(Rendered images with source text)
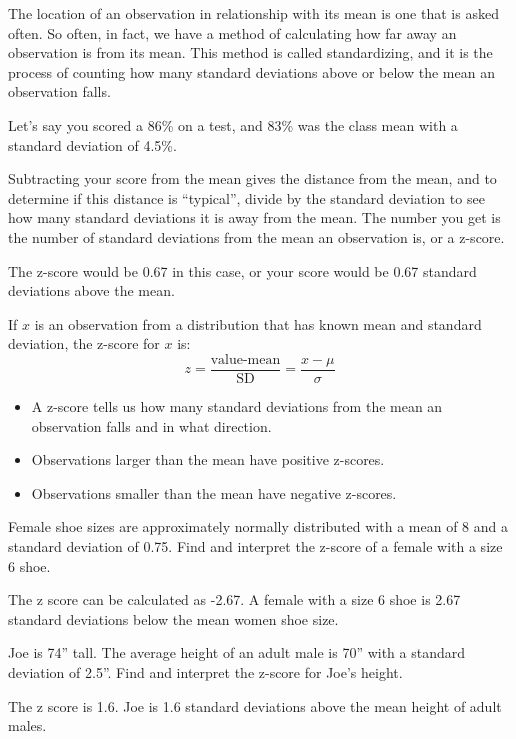 \documentclass[../stats.tex]{subfiles}
\begin{document}
The location of an observation in relationship with its mean is one that is asked often. So often, in fact, we have a method of calculating how far away an observation is from its mean.
This method is called standardizing, and it is the process of counting how many standard deviations above or below the mean an observation falls.

Let's say you scored a 86\% on a test, and 83\% was the class mean with a standard deviation of 4.5\%.

Subtracting your score from the mean gives the distance from the mean, and to determine if this distance is ``typical'', divide by the standard deviation to see how many standard deviations it is away from the mean. The number you get is the number of standard deviations from the mean an observation is, or a z-score.

The z-score would be 0.67 in this case, or your score would be 0.67 standard deviations above the mean.

If $x$ is an observation from a distribution that has known mean and standard deviation, the z-score for $x$ is:
\[ z=\frac{\text{value-mean}}{\text{SD}}=\frac{x-\mu}{\sigma} \]
\begin{itemize}
    \item A z-score tells us how many standard deviations from the mean an observation falls and in what direction.
    \item Observations larger than the mean have positive z-scores.
    \item Observations smaller than the mean have negative z-scores.
\end{itemize}

\begin{example}
    Female shoe sizes are approximately normally distributed with a mean of 8 and a standard deviation of 0.75. Find and interpret the z-score of a female with a size 6 shoe.

    The z score can be calculated as -2.67. A female with a size 6 shoe is 2.67 standard deviations below the mean women shoe size.
\end{example}

\begin{example}
    Joe is 74'' tall. The average height of an adult male is 70'' with a standard deviation of 2.5''. Find and interpret the z-score for Joe's height.

    The z score is 1.6. Joe is 1.6 standard deviations above the mean height of adult males.
\end{example}
\end{document}
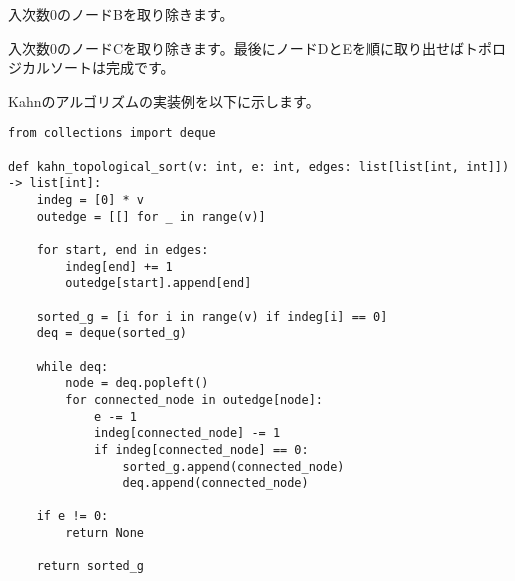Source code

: \documentclass{jlreq}
\begin{document}
\vspace{0.5cm}

入次数0のノードBを取り除きます。


\vspace{0.5cm}

\begin{center}
\end{center}

\vspace{0.5cm}

入次数0のノードCを取り除きます。最後にノードDとEを順に取り出せばトポロジカルソートは完成です。


\vspace{0.5cm}

\begin{center}
\end{center}

\vspace{0.5cm}

Kahnのアルゴリズムの実装例を以下に示します。
\begin{lstlisting}[caption=Kahnのアルゴリズムの実装, label=kahn, frame=TRBL, label={kahn}]
from collections import deque

def kahn_topological_sort(v: int, e: int, edges: list[list[int, int]]) -> list[int]:
    indeg = [0] * v
    outedge = [[] for _ in range(v)]
    
    for start, end in edges:
        indeg[end] += 1
        outedge[start].append[end]
    
    sorted_g = [i for i in range(v) if indeg[i] == 0]
    deq = deque(sorted_g)
    
    while deq:
        node = deq.popleft()
        for connected_node in outedge[node]:
            e -= 1
            indeg[connected_node] -= 1
            if indeg[connected_node] == 0: 
                sorted_g.append(connected_node)
                deq.append(connected_node)
    
    if e != 0:
        return None
    
    return sorted_g
\end{lstlisting}
\end{document}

▶ _WORK TO COMPLETE_:
Could you retype all the entries above exactly, without the pictures?

▶ _RESPONSE BELOW_:
 \documentclass[../stats.tex]{subfiles}
\begin{document}
The location of an observation in relationship with its mean is one that is asked often. So often, in fact, we have a method of calculating how far away an observation is from its mean.
This method is called standardizing, and it is the process of counting how many standard deviations above or below the mean an observation falls.

Let's say you scored a 86\% on a test, and 83\% was the class mean with a standard deviation of 4.5\%.

Subtracting your score from the mean gives the distance from the mean, and to determine if this distance is ``typical'', divide by the standard deviation to see how many standard deviations it is away from the mean. The number you get is the number of standard deviations from the mean an observation is, or a z-score.

The z-score would be 0.67 in this case, or your score would be 0.67 standard deviations above the mean.

If $x$ is an observation from a distribution that has known mean and standard deviation, the z-score for $x$ is:
\[ z=\frac{\text{value-mean}}{\text{SD}}=\frac{x-\mu}{\sigma} \]
\begin{itemize}
    \item A z-score tells us how many standard deviations from the mean an observation falls and in what direction.
    \item Observations larger than the mean have positive z-scores.
    \item Observations smaller than the mean have negative z-scores.
\end{itemize}

\begin{example}
    Female shoe sizes are approximately normally distributed with a mean of 8 and a standard deviation of 0.75. Find and interpret the z-score of a female with a size 6 shoe.

    The z score can be calculated as -2.67. A female with a size 6 shoe is 2.67 standard deviations below the mean women shoe size.
\end{example}

\begin{example}
    Joe is 74'' tall. The average height of an adult male is 70'' with a standard deviation of 2.5''. Find and interpret the z-score for Joe's height.

    The z score is 1.6. Joe is 1.6 standard deviations above the mean height of adult males.
\end{example}
\end{document}
Source code

: \documentclass{jlreq}
\begin{document}
\vspace{0.5cm}

入次数0のノードBを取り除きます。


\vspace{0.5cm}

\begin{center}
\end{center}

\vspace{0.5cm}

入次数0のノードCを取り除きます。最後にノードDとEを順に取り出せばトポロジカルソートは完成です。


\vspace{0.5cm}

\begin{center}
\end{center}

\vspace{0.5cm}

Kahnのアルゴリズムの実装例を以下に示します。
\begin{lstlisting}[caption=Kahnのアルゴリズムの実装, label=kahn, frame=TRBL, label={kahn}]
from collections import deque

def kahn_topological_sort(v: int, e: int, edges: list[list[int, int]]) -> list[int]:
    indeg = [0] * v
    outedge = [[] for _ in range(v)]
    
    for start, end in edges:
        indeg[end] += 1
        outedge[start].append[end]
    
    sorted_g = [i for i in range(v) if indeg[i] == 0]
    deq = deque(sorted_g)
    
    while deq:
        node = deq.popleft()
        for connected_node in outedge[node]:
            e -= 1
            indeg[connected_node] -= 1
            if indeg[connected_node] == 0: 
                sorted_g.append(connected_node)
                deq.append(connected_node)
    
    if e != 0:
        return None
    
    return sorted_g
\end{lstlisting}
\end{document}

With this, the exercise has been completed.